» Goal of the exercise
The reply should give back every entry exactly as written.

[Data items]
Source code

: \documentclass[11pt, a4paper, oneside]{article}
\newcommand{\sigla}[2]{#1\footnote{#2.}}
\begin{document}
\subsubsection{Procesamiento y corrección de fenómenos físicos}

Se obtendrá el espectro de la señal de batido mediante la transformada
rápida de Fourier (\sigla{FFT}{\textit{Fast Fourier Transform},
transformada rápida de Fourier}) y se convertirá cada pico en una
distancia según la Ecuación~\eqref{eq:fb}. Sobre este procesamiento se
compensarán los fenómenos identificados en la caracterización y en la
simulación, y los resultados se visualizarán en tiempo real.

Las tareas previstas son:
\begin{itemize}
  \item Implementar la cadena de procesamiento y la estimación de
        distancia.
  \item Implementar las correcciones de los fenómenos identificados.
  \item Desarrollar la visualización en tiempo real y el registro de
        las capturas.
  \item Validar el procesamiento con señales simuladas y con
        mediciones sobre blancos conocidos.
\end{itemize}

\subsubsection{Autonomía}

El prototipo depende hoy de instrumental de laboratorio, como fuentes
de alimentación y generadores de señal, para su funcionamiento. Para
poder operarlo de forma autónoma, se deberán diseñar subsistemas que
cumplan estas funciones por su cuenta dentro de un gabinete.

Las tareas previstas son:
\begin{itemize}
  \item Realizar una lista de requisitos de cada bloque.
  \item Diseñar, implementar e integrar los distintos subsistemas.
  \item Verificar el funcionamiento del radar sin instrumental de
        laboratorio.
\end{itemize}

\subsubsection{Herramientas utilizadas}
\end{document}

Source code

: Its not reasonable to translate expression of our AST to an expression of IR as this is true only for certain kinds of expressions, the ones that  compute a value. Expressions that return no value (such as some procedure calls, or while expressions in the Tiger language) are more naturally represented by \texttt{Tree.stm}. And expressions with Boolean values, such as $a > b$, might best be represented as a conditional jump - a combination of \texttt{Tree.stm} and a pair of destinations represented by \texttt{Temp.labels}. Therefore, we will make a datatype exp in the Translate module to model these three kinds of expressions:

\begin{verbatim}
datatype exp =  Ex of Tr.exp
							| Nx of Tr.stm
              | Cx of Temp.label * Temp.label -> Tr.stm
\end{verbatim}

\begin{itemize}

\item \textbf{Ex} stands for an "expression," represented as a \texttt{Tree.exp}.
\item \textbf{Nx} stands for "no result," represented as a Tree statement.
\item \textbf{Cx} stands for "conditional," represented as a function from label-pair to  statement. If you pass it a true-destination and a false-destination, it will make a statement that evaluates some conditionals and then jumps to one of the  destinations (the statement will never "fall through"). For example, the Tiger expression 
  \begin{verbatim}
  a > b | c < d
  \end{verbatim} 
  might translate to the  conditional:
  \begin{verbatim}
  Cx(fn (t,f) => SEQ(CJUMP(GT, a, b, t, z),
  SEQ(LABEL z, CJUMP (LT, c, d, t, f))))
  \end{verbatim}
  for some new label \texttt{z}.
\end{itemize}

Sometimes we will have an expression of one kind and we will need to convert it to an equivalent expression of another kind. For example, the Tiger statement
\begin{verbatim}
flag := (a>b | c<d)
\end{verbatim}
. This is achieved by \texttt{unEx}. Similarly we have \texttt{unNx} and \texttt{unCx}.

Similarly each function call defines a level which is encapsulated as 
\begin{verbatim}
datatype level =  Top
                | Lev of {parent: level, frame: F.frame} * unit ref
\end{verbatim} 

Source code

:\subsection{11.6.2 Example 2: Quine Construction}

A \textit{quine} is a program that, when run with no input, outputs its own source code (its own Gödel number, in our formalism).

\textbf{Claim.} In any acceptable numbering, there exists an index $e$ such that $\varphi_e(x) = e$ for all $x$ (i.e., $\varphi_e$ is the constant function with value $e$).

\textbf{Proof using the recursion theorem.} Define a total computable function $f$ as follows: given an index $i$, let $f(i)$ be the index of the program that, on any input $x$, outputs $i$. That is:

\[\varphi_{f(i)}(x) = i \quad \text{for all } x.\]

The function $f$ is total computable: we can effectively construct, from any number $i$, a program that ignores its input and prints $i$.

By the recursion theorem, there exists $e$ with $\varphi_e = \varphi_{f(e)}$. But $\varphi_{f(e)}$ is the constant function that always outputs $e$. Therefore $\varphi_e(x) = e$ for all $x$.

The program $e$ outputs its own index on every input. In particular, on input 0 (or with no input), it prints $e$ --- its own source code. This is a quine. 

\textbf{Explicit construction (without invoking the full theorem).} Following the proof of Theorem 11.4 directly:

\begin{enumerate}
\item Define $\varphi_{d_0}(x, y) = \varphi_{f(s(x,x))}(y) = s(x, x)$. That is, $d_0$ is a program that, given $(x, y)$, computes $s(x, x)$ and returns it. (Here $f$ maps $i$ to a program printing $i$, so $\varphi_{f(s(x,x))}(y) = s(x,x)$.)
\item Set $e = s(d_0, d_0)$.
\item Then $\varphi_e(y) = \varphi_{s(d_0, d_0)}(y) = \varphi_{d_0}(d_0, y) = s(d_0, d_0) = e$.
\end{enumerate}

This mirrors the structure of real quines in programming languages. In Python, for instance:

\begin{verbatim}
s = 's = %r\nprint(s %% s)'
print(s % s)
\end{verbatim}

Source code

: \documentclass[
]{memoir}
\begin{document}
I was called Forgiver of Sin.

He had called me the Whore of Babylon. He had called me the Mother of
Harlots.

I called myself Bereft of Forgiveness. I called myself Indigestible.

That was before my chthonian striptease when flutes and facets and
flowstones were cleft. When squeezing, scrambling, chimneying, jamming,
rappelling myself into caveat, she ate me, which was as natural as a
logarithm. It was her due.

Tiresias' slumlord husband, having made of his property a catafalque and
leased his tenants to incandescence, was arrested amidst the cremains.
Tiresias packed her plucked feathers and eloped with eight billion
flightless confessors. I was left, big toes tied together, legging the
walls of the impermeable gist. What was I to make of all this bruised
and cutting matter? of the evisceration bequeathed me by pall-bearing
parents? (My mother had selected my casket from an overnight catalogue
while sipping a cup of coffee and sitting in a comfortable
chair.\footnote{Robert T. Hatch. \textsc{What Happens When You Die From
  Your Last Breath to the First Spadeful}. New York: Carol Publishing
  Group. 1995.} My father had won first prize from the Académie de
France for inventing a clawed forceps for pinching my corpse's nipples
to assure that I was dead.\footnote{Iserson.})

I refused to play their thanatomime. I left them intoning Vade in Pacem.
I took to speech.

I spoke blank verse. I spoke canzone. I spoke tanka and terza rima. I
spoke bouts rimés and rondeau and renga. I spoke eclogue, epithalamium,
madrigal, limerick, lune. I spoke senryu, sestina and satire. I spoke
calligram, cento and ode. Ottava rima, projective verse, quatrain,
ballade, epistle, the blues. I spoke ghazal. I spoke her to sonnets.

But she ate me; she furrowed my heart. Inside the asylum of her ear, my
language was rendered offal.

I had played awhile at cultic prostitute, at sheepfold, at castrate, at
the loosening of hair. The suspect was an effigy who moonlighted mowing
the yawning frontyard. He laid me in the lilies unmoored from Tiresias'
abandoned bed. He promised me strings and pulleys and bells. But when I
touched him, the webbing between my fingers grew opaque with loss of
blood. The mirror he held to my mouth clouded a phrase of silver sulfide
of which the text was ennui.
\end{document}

» Expected output
Source code

: \documentclass[11pt, a4paper, oneside]{article}
\newcommand{\sigla}[2]{#1\footnote{#2.}}
\begin{document}
\subsubsection{Procesamiento y corrección de fenómenos físicos}

Se obtendrá el espectro de la señal de batido mediante la transformada
rápida de Fourier (\sigla{FFT}{\textit{Fast Fourier Transform},
transformada rápida de Fourier}) y se convertirá cada pico en una
distancia según la Ecuación~\eqref{eq:fb}. Sobre este procesamiento se
compensarán los fenómenos identificados en la caracterización y en la
simulación, y los resultados se visualizarán en tiempo real.

Las tareas previstas son:
\begin{itemize}
  \item Implementar la cadena de procesamiento y la estimación de
        distancia.
  \item Implementar las correcciones de los fenómenos identificados.
  \item Desarrollar la visualización en tiempo real y el registro de
        las capturas.
  \item Validar el procesamiento con señales simuladas y con
        mediciones sobre blancos conocidos.
\end{itemize}

\subsubsection{Autonomía}

El prototipo depende hoy de instrumental de laboratorio, como fuentes
de alimentación y generadores de señal, para su funcionamiento. Para
poder operarlo de forma autónoma, se deberán diseñar subsistemas que
cumplan estas funciones por su cuenta dentro de un gabinete.

Las tareas previstas son:
\begin{itemize}
  \item Realizar una lista de requisitos de cada bloque.
  \item Diseñar, implementar e integrar los distintos subsistemas.
  \item Verificar el funcionamiento del radar sin instrumental de
        laboratorio.
\end{itemize}

\subsubsection{Herramientas utilizadas}
\end{document}

Source code

: Its not reasonable to translate expression of our AST to an expression of IR as this is true only for certain kinds of expressions, the ones that  compute a value. Expressions that return no value (such as some procedure calls, or while expressions in the Tiger language) are more naturally represented by \texttt{Tree.stm}. And expressions with Boolean values, such as $a > b$, might best be represented as a conditional jump - a combination of \texttt{Tree.stm} and a pair of destinations represented by \texttt{Temp.labels}. Therefore, we will make a datatype exp in the Translate module to model these three kinds of expressions:

\begin{verbatim}
datatype exp =  Ex of Tr.exp
							| Nx of Tr.stm
              | Cx of Temp.label * Temp.label -> Tr.stm
\end{verbatim}

\begin{itemize}

\item \textbf{Ex} stands for an "expression," represented as a \texttt{Tree.exp}.
\item \textbf{Nx} stands for "no result," represented as a Tree statement.
\item \textbf{Cx} stands for "conditional," represented as a function from label-pair to  statement. If you pass it a true-destination and a false-destination, it will make a statement that evaluates some conditionals and then jumps to one of the  destinations (the statement will never "fall through"). For example, the Tiger expression 
  \begin{verbatim}
  a > b | c < d
  \end{verbatim} 
  might translate to the  conditional:
  \begin{verbatim}
  Cx(fn (t,f) => SEQ(CJUMP(GT, a, b, t, z),
  SEQ(LABEL z, CJUMP (LT, c, d, t, f))))
  \end{verbatim}
  for some new label \texttt{z}.
\end{itemize}

Sometimes we will have an expression of one kind and we will need to convert it to an equivalent expression of another kind. For example, the Tiger statement
\begin{verbatim}
flag := (a>b | c<d)
\end{verbatim}
. This is achieved by \texttt{unEx}. Similarly we have \texttt{unNx} and \texttt{unCx}.

Similarly each function call defines a level which is encapsulated as 
\begin{verbatim}
datatype level =  Top
                | Lev of {parent: level, frame: F.frame} * unit ref
\end{verbatim} 

Source code

:\subsection{11.6.2 Example 2: Quine Construction}

A \textit{quine} is a program that, when run with no input, outputs its own source code (its own Gödel number, in our formalism).

\textbf{Claim.} In any acceptable numbering, there exists an index $e$ such that $\varphi_e(x) = e$ for all $x$ (i.e., $\varphi_e$ is the constant function with value $e$).

\textbf{Proof using the recursion theorem.} Define a total computable function $f$ as follows: given an index $i$, let $f(i)$ be the index of the program that, on any input $x$, outputs $i$. That is:

\[\varphi_{f(i)}(x) = i \quad \text{for all } x.\]

The function $f$ is total computable: we can effectively construct, from any number $i$, a program that ignores its input and prints $i$.

By the recursion theorem, there exists $e$ with $\varphi_e = \varphi_{f(e)}$. But $\varphi_{f(e)}$ is the constant function that always outputs $e$. Therefore $\varphi_e(x) = e$ for all $x$.

The program $e$ outputs its own index on every input. In particular, on input 0 (or with no input), it prints $e$ --- its own source code. This is a quine. 

\textbf{Explicit construction (without invoking the full theorem).} Following the proof of Theorem 11.4 directly:

\begin{enumerate}
\item Define $\varphi_{d_0}(x, y) = \varphi_{f(s(x,x))}(y) = s(x, x)$. That is, $d_0$ is a program that, given $(x, y)$, computes $s(x, x)$ and returns it. (Here $f$ maps $i$ to a program printing $i$, so $\varphi_{f(s(x,x))}(y) = s(x,x)$.)
\item Set $e = s(d_0, d_0)$.
\item Then $\varphi_e(y) = \varphi_{s(d_0, d_0)}(y) = \varphi_{d_0}(d_0, y) = s(d_0, d_0) = e$.
\end{enumerate}

This mirrors the structure of real quines in programming languages. In Python, for instance:

\begin{verbatim}
s = 's = %r\nprint(s %% s)'
print(s % s)
\end{verbatim}

Source code

: \documentclass[
]{memoir}
\begin{document}
I was called Forgiver of Sin.

He had called me the Whore of Babylon. He had called me the Mother of
Harlots.

I called myself Bereft of Forgiveness. I called myself Indigestible.

That was before my chthonian striptease when flutes and facets and
flowstones were cleft. When squeezing, scrambling, chimneying, jamming,
rappelling myself into caveat, she ate me, which was as natural as a
logarithm. It was her due.

Tiresias' slumlord husband, having made of his property a catafalque and
leased his tenants to incandescence, was arrested amidst the cremains.
Tiresias packed her plucked feathers and eloped with eight billion
flightless confessors. I was left, big toes tied together, legging the
walls of the impermeable gist. What was I to make of all this bruised
and cutting matter? of the evisceration bequeathed me by pall-bearing
parents? (My mother had selected my casket from an overnight catalogue
while sipping a cup of coffee and sitting in a comfortable
chair.\footnote{Robert T. Hatch. \textsc{What Happens When You Die From
  Your Last Breath to the First Spadeful}. New York: Carol Publishing
  Group. 1995.} My father had won first prize from the Académie de
France for inventing a clawed forceps for pinching my corpse's nipples
to assure that I was dead.\footnote{Iserson.})

I refused to play their thanatomime. I left them intoning Vade in Pacem.
I took to speech.

I spoke blank verse. I spoke canzone. I spoke tanka and terza rima. I
spoke bouts rimés and rondeau and renga. I spoke eclogue, epithalamium,
madrigal, limerick, lune. I spoke senryu, sestina and satire. I spoke
calligram, cento and ode. Ottava rima, projective verse, quatrain,
ballade, epistle, the blues. I spoke ghazal. I spoke her to sonnets.

But she ate me; she furrowed my heart. Inside the asylum of her ear, my
language was rendered offal.

I had played awhile at cultic prostitute, at sheepfold, at castrate, at
the loosening of hair. The suspect was an effigy who moonlighted mowing
the yawning frontyard. He laid me in the lilies unmoored from Tiresias'
abandoned bed. He promised me strings and pulleys and bells. But when I
touched him, the webbing between my fingers grew opaque with loss of
blood. The mirror he held to my mouth clouded a phrase of silver sulfide
of which the text was ennui.
\end{document}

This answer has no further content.